Carrick-on-Shannon Primary School: TDs push for Minister decision as delays drag on

Frustration grows after 12 years of waiting, with site zoned but no go-ahead from Department

Carrick-on-Shannon Primary School: TDs push for Minister decision as delays drag on

TDs, council officials, and Scoil Mhuire board members pictured during this week’s meeting in Carrick-on-Shannon on Aug 25. to press for progress on a new primary school building. Photos Marie Conboy

Frustration resurfaced this week at a meeting between the Board of Management of Scoil Mhuire, local authority officials, and the four Sligo–Leitrim TDs — Martin Kenny (Sinn Féin), Marian Harkin (Independent), Eamon Scanlon (Fianna Fáil) and Frank Feighan (Fine Gael) — over the long-delayed new primary school for Carrick-on-Shannon.

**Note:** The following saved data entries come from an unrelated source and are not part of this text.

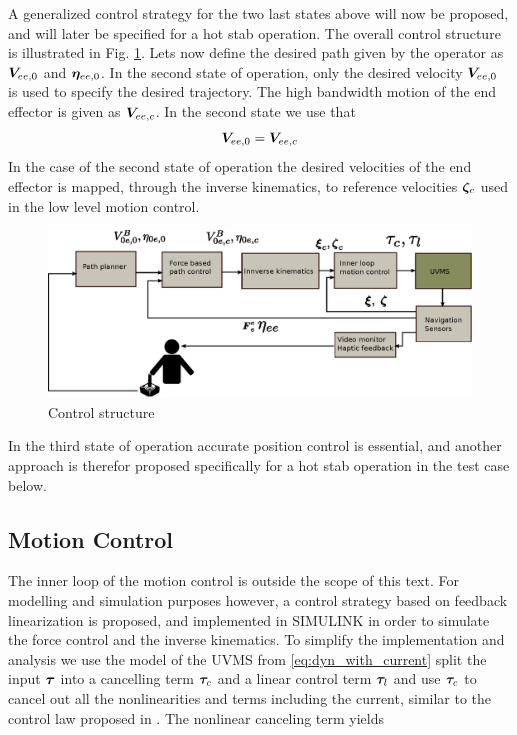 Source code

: A generalized control strategy for the two last states above will now  be proposed, and will later be specified for a hot stab operation. The overall control structure is illustrated in Fig. \ref{fig:control_structure}. Lets now define the desired path given by the operator as $\boldsymbol V_{ee,0}$ and $\boldsymbol \eta_{ee,0}$. In the second state of operation, only the desired velocity $\boldsymbol V_{ee,0}$ is used to specify the desired trajectory. The high bandwidth motion of the end effector is given as $\boldsymbol V_{ee,c}$. In the second state we use that 
$$\boldsymbol V_{ee,0} = \boldsymbol V_{ee,c} $$ 
In the case of the second state of operation the desired velocities of the end effector is mapped, through the inverse kinematics, to reference velocities $\boldsymbol \zeta_{c}$ used in the low level motion control.
\begin{figure}[h!]
	\centering
	\includegraphics[scale=0.9]{./figures/control_structure.eps}
	\caption{Control structure}
	\label{fig:control_structure}
\end{figure}
In the third state of operation accurate position control is essential, and another approach is therefor proposed specifically for a hot stab operation in the test case below. 

\subsection{Motion Control}
The inner loop of the motion control is outside the scope of this text. For modelling and simulation purposes however, a control strategy based on feedback linearization is proposed, and implemented in SIMULINK in order to 
simulate the force control and the inverse kinematics. To simplify the implementation and analysis we use the model of the UVMS from \eqref{eq:dyn_with_current} split the input $\boldsymbol \tau$ into a cancelling term $\boldsymbol \tau_c$ and a 
linear control term $\boldsymbol \tau_l$ and use $\boldsymbol \tau_c$ to cancel out all the nonlinearities and terms including the current, similar to the control law proposed in \cite{foss_schjolberg_modelling}. The nonlinear canceling term yields

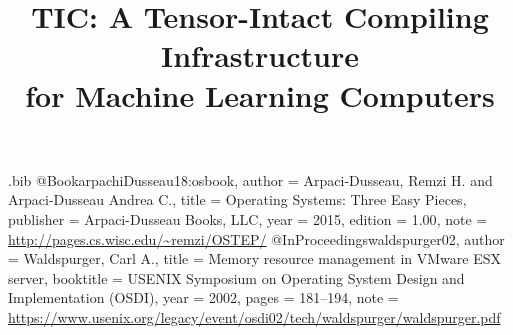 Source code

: \usepackage{filecontents}

\begin{filecontents}{\jobname.bib}
@Book{arpachiDusseau18:osbook,
  author =       {Arpaci-Dusseau, Remzi H. and Arpaci-Dusseau Andrea C.},
  title =        {Operating Systems: Three Easy Pieces},
  publisher =    {Arpaci-Dusseau Books, LLC},
  year =         2015,
  edition =      {1.00},
  note =         {\url{http://pages.cs.wisc.edu/~remzi/OSTEP/}}
}
@InProceedings{waldspurger02,
  author =       {Waldspurger, Carl A.},
  title =        {Memory resource management in {VMware ESX} server},
  booktitle =    {USENIX Symposium on Operating System Design and
                  Implementation (OSDI)},
  year =         2002,
  pages =        {181--194},
  note =         {\url{https://www.usenix.org/legacy/event/osdi02/tech/waldspurger/waldspurger.pdf}}}
\end{filecontents}



\date{}

\title{\Large \bf TIC: A Tensor-Intact Compiling Infrastructure \\for Machine Learning Computers}


\maketitle

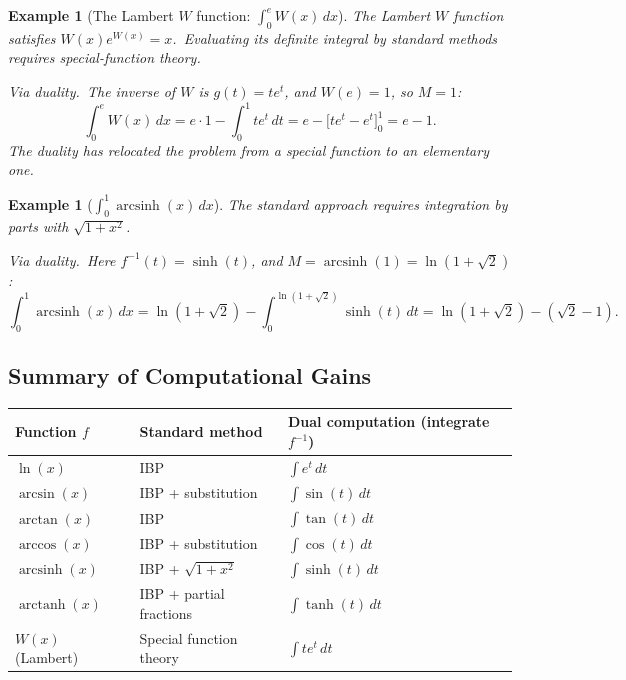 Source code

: \documentclass[11pt,a4paper]{article}
\newtheorem{example}[theorem]{Example}
\begin{document}
\begin{example}[The Lambert $W$ function: $\int_0^e W(x)\,dx$]\label{ex:lambert}
The Lambert $W$ function satisfies $W(x)e^{W(x)}=x$.\ Evaluating its definite integral by standard methods requires special-function theory.

\emph{Via duality.}\ The inverse of $W$ is $g(t)=te^t$, and $W(e)=1$, so $M=1$:
\[
\int_0^e W(x)\,dx = e\cdot 1 - \int_0^1 te^t\,dt = e - \bigl[te^t - e^t\bigr]_0^1 = e-1.
\]
The duality has relocated the problem from a special function to an elementary one.
\end{example}

\begin{example}[$\int_0^1\operatorname{arcsinh}(x)\,dx$]\label{ex:arcsinh}
The standard approach requires integration by parts with $\sqrt{1+x^2}$.

\emph{Via duality.}\ Here $f^{-1}(t)=\sinh(t)$, and $M=\operatorname{arcsinh}(1)=\ln(1+\sqrt{2})$:
\[
\int_0^1\operatorname{arcsinh}(x)\,dx = \ln(1+\sqrt{2}) - \int_0^{\ln(1+\sqrt{2})}\sinh(t)\,dt = \ln(1+\sqrt{2}) - (\sqrt{2}-1).
\]
\end{example}

\subsection{Summary of Computational Gains}

\begin{center}
\begin{tabular}{l l l}
\textbf{Function $f$} & \textbf{Standard method} & \textbf{Dual computation (integrate $f^{-1}$)} \\
\hline
$\ln(x)$              & IBP                       & $\int e^t\,dt$ \\
$\arcsin(x)$          & IBP + substitution         & $\int\sin(t)\,dt$ \\
$\arctan(x)$          & IBP                       & $\int\tan(t)\,dt$ \\
$\arccos(x)$          & IBP + substitution         & $\int\cos(t)\,dt$ \\
$\operatorname{arcsinh}(x)$ & IBP + $\sqrt{1+x^2}$ & $\int\sinh(t)\,dt$ \\
$\operatorname{arctanh}(x)$ & IBP + partial fractions & $\int\tanh(t)\,dt$ \\
$W(x)$ (Lambert)      & Special function theory    & $\int te^t\,dt$ \\
\end{tabular}
\end{center}
\end{document}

The land for a new school has now been zoned for education, but it remains in private ownership and cannot be acquired until the Department of Education authorises the next step. “From our perspective, we’ve zoned the site and completed our part of the job. But nothing can move until the Department gives the go-ahead,” the Director of Finance with Leitrim County Council Vincent Dwyer explained.

Chairperson of the board of management Malachy Molloy says after 12 years, they cannot wait any longer: “The Council has done its part. The board is ready. What we need now is clear authorisation from the Minister. Without it, we’ll still be sitting here in another six months, having the same conversation.”

Deputies told the board they continue to receive vague replies from the Department. Deputy Marian Harkin said she had spoken with officials and had got nowhere: “I’ve tried several times. I won’t pretend otherwise — I haven’t made any progress. The Minister listens to her officials, and the same official advising this Minister was advising the last one.”

Another TD read directly from a Department response: “The Department acknowledges the ongoing local discussions concerning potential sites for new schools in Carrick-on-Shannon. While there are currently no definitive plans in place, they will continue to engage… but that’s as far as it goes. No confirmation. No commitment.”

Louise Murray, who leads the New School Committee, said the delays have gone far beyond what is acceptable: “It’s coming up on 13 years since this campaign began. We’ve had pupils taught in corridors, and rotten floors patched. We had a technical report carried out which shows the building is not fit for purpose. The teachers and children deserve better.”

A Department-commissioned technical report on Scoil Mhuire, carried out in August 2021, highlighted serious health and safety concerns, including roof leaks, possible asbestos in roof sheeting, undersized classrooms, mould growth, and fire safety issues where storage areas and corridors had been converted into teaching spaces. It listed the urgent defects as: lack of emergency lighting, inner room fire risks, asbestos risk, and leaking roofs — all of which need immediate action. As the report states, “both existing sites are too small” and the buildings are “not fit for purpose,” reinforcing the board’s call for a new school on a single site.

She also criticised the waste of money on temporary accommodation: “They’re talking about pumping nearly a million euro into two prefabs. That’s madness. It’s money wasted when we need a permanent school.”

The Gaelscoil issue was also raised, with board members rejecting the Department’s line that there is “sufficient capacity” in Carrick. “Capacity in substandard prefabs is not capacity. And families who cannot send their children to an Irish-language school have no other option — Scoil Mhuire is where they go. This building is not fit for purpose.”

One member added that inclusion must be recognised in the debate: “Children from migrant families and those with learning difficulties all come here, because this is the school that caters for everyone. You can’t just say there’s ‘a place’ somewhere else.” The meeting concluded with agreement that the four TDs would sign a joint letter seeking a meeting with the Minister and senior officials directly.